* Your task *
Begin at the line containing "Sie entstehen durch" and reproduce every line through the end of the entries below. Nothing else should appear.

* Source records *
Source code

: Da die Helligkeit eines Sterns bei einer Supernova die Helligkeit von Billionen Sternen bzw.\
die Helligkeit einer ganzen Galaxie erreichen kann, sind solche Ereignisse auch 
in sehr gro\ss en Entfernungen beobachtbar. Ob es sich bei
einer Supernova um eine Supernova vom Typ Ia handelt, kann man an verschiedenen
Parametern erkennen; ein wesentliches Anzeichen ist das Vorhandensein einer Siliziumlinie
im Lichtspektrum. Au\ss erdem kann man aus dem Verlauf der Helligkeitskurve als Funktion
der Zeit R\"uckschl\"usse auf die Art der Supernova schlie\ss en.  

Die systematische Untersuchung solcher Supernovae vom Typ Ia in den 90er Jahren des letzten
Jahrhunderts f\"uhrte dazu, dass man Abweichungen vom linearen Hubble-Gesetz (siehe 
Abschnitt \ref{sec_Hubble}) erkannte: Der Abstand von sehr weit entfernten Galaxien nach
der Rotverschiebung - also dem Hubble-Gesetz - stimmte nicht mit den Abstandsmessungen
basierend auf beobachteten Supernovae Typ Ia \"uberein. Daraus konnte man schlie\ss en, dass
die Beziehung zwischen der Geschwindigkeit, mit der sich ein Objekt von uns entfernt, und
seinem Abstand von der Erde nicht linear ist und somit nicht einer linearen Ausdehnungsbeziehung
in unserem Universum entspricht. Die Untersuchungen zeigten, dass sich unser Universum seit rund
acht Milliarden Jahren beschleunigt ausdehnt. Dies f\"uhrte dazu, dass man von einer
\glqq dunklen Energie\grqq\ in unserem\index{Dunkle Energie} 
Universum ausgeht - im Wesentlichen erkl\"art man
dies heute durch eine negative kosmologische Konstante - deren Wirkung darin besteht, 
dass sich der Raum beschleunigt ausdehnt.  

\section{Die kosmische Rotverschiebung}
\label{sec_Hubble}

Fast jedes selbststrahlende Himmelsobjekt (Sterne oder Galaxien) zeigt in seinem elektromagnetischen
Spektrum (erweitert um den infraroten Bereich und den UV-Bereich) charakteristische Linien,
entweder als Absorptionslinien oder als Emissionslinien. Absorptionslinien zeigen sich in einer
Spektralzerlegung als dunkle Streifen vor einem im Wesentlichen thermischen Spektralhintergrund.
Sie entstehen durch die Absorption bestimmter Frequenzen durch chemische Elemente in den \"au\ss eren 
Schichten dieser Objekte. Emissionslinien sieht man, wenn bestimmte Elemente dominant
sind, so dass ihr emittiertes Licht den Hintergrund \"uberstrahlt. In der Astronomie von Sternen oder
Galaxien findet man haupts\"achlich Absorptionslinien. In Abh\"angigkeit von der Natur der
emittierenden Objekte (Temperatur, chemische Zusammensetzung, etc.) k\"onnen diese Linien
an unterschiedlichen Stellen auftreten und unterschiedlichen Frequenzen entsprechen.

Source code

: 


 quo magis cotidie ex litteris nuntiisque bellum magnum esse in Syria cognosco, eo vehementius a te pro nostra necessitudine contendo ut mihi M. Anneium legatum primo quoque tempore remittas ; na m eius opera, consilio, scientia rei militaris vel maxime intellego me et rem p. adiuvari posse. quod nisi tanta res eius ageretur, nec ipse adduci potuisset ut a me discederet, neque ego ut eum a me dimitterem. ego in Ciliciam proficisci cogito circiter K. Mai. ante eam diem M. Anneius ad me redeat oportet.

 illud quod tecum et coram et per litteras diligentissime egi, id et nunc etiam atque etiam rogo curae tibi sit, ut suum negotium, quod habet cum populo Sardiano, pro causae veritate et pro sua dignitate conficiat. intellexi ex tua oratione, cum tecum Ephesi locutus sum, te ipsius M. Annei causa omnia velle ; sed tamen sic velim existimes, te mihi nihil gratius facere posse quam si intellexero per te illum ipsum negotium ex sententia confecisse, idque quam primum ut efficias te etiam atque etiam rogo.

* Answer *
Sie entstehen durch die Absorption bestimmter Frequenzen durch chemische Elemente in den \"au\ss eren 
Schichten dieser Objekte. Emissionslinien sieht man, wenn bestimmte Elemente dominant
sind, so dass ihr emittiertes Licht den Hintergrund \"uberstrahlt. In der Astronomie von Sternen oder
Galaxien findet man haupts\"achlich Absorptionslinien. In Abh\"angigkeit von der Natur der
emittierenden Objekte (Temperatur, chemische Zusammensetzung, etc.) k\"onnen diese Linien
an unterschiedlichen Stellen auftreten und unterschiedlichen Frequenzen entsprechen.

Source code

: 


 quo magis cotidie ex litteris nuntiisque bellum magnum esse in Syria cognosco, eo vehementius a te pro nostra necessitudine contendo ut mihi M. Anneium legatum primo quoque tempore remittas ; na m eius opera, consilio, scientia rei militaris vel maxime intellego me et rem p. adiuvari posse. quod nisi tanta res eius ageretur, nec ipse adduci potuisset ut a me discederet, neque ego ut eum a me dimitterem. ego in Ciliciam proficisci cogito circiter K. Mai. ante eam diem M. Anneius ad me redeat oportet.

 illud quod tecum et coram et per litteras diligentissime egi, id et nunc etiam atque etiam rogo curae tibi sit, ut suum negotium, quod habet cum populo Sardiano, pro causae veritate et pro sua dignitate conficiat. intellexi ex tua oratione, cum tecum Ephesi locutus sum, te ipsius M. Annei causa omnia velle ; sed tamen sic velim existimes, te mihi nihil gratius facere posse quam si intellexero per te illum ipsum negotium ex sententia confecisse, idque quam primum ut efficias te etiam atque etiam rogo.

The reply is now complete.